───── RECORDS FOR THE EXERCISE ─────

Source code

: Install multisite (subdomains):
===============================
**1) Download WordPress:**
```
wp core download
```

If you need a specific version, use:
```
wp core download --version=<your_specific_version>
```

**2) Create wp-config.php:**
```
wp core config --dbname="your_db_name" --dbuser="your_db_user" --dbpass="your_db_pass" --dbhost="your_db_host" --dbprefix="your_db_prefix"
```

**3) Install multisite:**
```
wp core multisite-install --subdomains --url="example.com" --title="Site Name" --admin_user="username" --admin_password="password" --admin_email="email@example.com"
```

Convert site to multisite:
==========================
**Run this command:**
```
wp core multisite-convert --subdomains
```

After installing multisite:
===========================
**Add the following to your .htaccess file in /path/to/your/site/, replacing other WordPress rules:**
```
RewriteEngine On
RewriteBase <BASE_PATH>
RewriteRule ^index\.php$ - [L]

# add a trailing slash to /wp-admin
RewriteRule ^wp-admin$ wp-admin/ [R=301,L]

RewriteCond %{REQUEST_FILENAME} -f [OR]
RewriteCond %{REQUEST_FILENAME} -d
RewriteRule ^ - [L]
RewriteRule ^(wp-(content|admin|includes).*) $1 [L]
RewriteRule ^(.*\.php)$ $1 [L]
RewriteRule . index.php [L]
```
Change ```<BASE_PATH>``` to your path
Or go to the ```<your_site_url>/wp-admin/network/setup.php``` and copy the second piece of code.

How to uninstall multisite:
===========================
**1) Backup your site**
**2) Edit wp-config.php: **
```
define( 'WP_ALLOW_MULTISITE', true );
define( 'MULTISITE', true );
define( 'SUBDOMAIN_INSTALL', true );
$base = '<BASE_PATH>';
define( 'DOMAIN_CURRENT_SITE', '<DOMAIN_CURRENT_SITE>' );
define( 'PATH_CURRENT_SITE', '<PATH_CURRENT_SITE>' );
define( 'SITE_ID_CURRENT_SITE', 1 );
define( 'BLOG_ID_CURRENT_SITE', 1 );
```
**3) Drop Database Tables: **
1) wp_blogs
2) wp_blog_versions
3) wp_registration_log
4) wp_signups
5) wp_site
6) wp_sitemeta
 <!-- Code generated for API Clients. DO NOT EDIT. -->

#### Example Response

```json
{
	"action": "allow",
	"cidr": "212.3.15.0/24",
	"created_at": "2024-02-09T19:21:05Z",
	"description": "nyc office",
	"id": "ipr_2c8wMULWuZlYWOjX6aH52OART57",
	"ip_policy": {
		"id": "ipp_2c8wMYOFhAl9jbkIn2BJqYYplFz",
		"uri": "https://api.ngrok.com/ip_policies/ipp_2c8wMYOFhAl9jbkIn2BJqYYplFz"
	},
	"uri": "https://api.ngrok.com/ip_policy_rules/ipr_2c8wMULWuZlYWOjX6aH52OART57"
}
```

─────

DESCRIPTION OF THE TASK:
Find "How to uninstall" in the entries above and copy that whole line exactly, then each line after it through the line that contains "6) wp_sitemeta".

SOLUTION:
How to uninstall multisite:
===========================
**1) Backup your site**
**2) Edit wp-config.php: **
```
define( 'WP_ALLOW_MULTISITE', true );
define( 'MULTISITE', true );
define( 'SUBDOMAIN_INSTALL', true );
$base = '<BASE_PATH>';
define( 'DOMAIN_CURRENT_SITE', '<DOMAIN_CURRENT_SITE>' );
define( 'PATH_CURRENT_SITE', '<PATH_CURRENT_SITE>' );
define( 'SITE_ID_CURRENT_SITE', 1 );
define( 'BLOG_ID_CURRENT_SITE', 1 );
```
**3) Drop Database Tables: **
1) wp_blogs
2) wp_blog_versions
3) wp_registration_log
4) wp_signups
5) wp_site
6) wp_sitemeta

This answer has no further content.